# Halo Cat Food?



## sarah.rabia (Sep 25, 2010)

I was looking around on PETCO's website and found Halo dry cat food. Has anyone had luck with this? Do you think this would be a good base mixed with Blue Buffalo? Anyway, here's the site: http://www.petco.com/product/105025/Hal ... atFFB_Halo

Ingredients: Chicken, pea protein, whole dry eggs, oats, pearled barley, vegetable broth, chicken fat (preserved with mixed tocopherols and citric acid), pea flour, chicken liver, salmon, flaxseed, salmon oil (preserved with mixed tocopherols), pea fiber, sweet potatoes, apples, blueberries, green beans, carrots, cranberries, zucchini, alfalfa, inulin, calcium sulfate, potassium chloride, taurine, salt, folic acid, zinc proteinate, iron proteinate, cobalt proteinate, copper proteinate, manganese proteinate, vitamin A supplement, vitamin D3 supplement, vitamin E supplement, choline bitartrate, niacin, pantothenic acid, ascorbic acid, riboflavin supplement, thiamine mononitrate, pyridoxine hydrochloride, biotin, lactobacillus acidophilus, bifidobacterium longum, enterococcus faecium, lactobacillus plantarum, calcium iodate, sodium selenite

Guaranteed Analysis
Crude Protein (min.) 33.0%, Crude Fat (min.) 18.0%, Crude Fiber (max.) 6.5%, Moisture (max.) 10.0%, Ash (max.) 6.5%, Omega 6 Fatty Acids (min.*) 3.1%, Omega 3 Fatty Acids (min.*) .50%, Taurine (min.) 0.1%, Lactobacillus Acidophilus (min.*) 120,000,000 CFU/lb, Bifidobacterium Longum (min.*) 120,000,000 CFU/lb, Lactobacillus Plantarum (min.*) 120,000,000 CFU/lb, Enterococcous Faecium (min.*) 120,000,000 CFU/lb


----------



## Kalandra (Aug 25, 2008)

I have used it when I needed to add a higher fat food to my kibble mix.

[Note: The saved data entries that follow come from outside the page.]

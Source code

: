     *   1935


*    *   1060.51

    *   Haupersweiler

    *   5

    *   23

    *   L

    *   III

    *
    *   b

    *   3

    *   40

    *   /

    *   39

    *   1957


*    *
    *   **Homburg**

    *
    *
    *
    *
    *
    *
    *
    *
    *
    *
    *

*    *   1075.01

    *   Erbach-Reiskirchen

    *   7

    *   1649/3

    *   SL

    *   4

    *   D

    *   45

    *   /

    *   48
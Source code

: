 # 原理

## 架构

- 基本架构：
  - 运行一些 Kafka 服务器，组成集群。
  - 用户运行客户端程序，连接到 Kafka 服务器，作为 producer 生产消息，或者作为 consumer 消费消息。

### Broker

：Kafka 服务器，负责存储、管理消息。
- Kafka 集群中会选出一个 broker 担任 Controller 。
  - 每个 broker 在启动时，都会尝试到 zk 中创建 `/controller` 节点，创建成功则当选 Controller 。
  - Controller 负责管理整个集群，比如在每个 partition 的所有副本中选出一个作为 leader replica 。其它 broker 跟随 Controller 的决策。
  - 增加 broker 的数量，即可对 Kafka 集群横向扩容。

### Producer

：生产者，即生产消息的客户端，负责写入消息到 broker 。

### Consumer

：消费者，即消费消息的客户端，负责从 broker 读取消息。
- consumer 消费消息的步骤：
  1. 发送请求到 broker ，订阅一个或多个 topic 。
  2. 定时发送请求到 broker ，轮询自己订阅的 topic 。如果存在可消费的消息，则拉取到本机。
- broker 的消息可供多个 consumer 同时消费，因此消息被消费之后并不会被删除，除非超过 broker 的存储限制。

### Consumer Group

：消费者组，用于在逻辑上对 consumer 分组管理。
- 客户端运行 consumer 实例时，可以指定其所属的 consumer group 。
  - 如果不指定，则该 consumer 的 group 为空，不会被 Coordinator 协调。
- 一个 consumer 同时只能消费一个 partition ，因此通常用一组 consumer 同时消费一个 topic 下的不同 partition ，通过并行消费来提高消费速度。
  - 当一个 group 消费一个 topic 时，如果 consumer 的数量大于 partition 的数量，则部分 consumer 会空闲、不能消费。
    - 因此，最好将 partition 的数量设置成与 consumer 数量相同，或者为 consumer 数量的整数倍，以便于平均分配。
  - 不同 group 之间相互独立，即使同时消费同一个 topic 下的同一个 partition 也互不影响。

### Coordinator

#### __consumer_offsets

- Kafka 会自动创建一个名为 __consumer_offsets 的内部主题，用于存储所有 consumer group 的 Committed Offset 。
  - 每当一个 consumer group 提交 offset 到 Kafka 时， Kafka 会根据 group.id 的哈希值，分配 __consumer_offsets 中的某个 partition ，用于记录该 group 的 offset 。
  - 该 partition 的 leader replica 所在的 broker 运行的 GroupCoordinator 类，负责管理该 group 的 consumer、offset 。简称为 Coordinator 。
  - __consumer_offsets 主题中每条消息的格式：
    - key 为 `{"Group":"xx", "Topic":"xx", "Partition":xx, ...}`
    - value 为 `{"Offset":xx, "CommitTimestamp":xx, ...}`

I have had mixed results. Poptart loved it, Cooper wouldn't touch it. The kibble is a nice small, flat, round kibble and is pretty easy to crunch. I will note that Cooper is extremely picky and doesn't like most foods, so I would take his opinion of its yumminess lightly.


----------



## LizardGirl (Aug 25, 2008)

I bought it for Inky hoping he'd like it, but he wouldn't touch it. The pieces are a great size and the ingredients are good, so if yours will eat it, go for it.


----------